On November 10, 2023, I had an accident at home. Hours later I was hit with a consequence, realism.


We live in a 1959 mid-century American ranch in southwestern Ohio. I moved into the home after marrying my beautiful wife where she had resided for years. The dwelling is a single story, sporting a cross-hip design roof with a shallow pitch reflecting the long, low-pitch roofline. But on this day, the house was just an accomplice, the culprit was an 8-foot wooden ladder, and me.

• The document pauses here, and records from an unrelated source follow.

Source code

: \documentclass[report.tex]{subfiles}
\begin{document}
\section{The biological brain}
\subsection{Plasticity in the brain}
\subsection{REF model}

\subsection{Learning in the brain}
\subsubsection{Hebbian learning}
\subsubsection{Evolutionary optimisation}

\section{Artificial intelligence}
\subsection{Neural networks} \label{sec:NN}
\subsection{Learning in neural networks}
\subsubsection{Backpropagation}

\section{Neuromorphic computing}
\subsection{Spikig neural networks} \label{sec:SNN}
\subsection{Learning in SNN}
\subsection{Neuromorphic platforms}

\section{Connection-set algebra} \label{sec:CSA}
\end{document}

We hired a tree company to remove a few large branches that were dangerously overhanging one of the bedrooms. The company had insurance, but I took the posture of documenting the process – to an extent not necessary. Despite the company having insurance, I proceeded to place my GoPro camera on a tripod adjacent to the area of chainsaw activity. I was also taking clips on my phone from the ground. This involved going up and down the ladder several times. I was overzealous, not considering the risk of my ardor. I didn’t need a roof perspective. Any recorded incident of a large branch crashing into the roof is sufficient evidence of liability. Mistake number 1.

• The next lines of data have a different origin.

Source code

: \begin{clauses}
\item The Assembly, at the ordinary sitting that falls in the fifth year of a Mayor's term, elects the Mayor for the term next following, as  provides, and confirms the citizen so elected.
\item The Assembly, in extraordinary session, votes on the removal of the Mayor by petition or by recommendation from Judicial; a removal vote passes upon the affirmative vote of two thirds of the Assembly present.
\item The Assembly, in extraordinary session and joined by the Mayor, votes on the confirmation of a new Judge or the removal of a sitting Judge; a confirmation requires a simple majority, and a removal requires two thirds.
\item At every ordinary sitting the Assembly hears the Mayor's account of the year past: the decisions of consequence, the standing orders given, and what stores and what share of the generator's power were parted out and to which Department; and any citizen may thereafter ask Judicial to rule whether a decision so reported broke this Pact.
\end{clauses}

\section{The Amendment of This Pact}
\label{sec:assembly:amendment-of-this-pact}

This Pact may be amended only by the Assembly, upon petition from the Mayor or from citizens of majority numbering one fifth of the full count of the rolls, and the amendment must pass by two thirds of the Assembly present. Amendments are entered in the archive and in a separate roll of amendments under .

Note, climbing on the roof was not a novel event, over the past 10 years in this single-story mid-century modern style house, I have been up and down the 8-foot wooden ladder over a hundred times attending to routine matters such as gutter cleaning, blowing leaves or simple inspection of the asphalt shingles. I was extremely comfortable with ascending and descending that ladder. Too comfortable to the point of complacency. Mistake number 2.


As the tree work began to wrap up, I ascended the ladder again to retrieve the Go-Pro. I placed the collapsed tripod near the edge of the gutter where the ladder awaited. To stabilize the ladder, I always placed the top edge of the ladder into the internal 90-degree angle formed by the gutter structure of the house and garage. This holds the ladder snugly, but at the expense of having to lean slightly to the right so my left shoulder could get past. Again, I have done this over a hundred times. As a relatively agile and fit man, a slight weight shift as I crossed the threshold of the gutters has never been an issue. Mistake number 3.

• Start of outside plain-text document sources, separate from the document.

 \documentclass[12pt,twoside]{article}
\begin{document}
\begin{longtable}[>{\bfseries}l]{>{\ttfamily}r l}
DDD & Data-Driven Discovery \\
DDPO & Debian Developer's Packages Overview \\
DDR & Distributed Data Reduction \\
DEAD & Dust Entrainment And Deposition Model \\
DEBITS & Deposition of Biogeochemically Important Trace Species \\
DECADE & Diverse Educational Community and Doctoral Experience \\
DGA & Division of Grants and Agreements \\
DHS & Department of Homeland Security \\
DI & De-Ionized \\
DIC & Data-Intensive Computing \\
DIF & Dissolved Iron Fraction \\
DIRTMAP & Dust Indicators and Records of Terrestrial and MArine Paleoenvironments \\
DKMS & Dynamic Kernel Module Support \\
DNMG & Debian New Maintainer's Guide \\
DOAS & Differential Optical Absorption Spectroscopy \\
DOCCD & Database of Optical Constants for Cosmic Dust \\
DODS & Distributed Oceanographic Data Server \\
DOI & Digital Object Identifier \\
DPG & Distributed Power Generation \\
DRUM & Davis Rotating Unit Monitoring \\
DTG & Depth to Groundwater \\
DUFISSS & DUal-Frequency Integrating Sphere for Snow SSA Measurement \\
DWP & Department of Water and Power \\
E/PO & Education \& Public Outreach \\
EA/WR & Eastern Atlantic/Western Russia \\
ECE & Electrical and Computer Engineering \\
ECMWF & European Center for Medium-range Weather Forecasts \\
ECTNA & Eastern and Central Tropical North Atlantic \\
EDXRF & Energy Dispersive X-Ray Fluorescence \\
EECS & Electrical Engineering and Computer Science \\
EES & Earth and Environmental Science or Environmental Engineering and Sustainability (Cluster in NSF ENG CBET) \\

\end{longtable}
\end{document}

On this final descent, I stepped onto the ladder and proceeded to lower myself to the next step. As I have always done, I shifted some weight right for my shoulder to navigate past the gutter. Somehow, my left sleeve caught a tiny steel sliver or something to distract my focus for a millisecond. I lost my balance and spun counterclockwise. In a split second I hit the ground. That ground was not a cushion of grass, it was a brick patio. I froze as my mind performed an immediate damage assessment. Within seconds. I realized I was not seriously hurt, just seriously stupid.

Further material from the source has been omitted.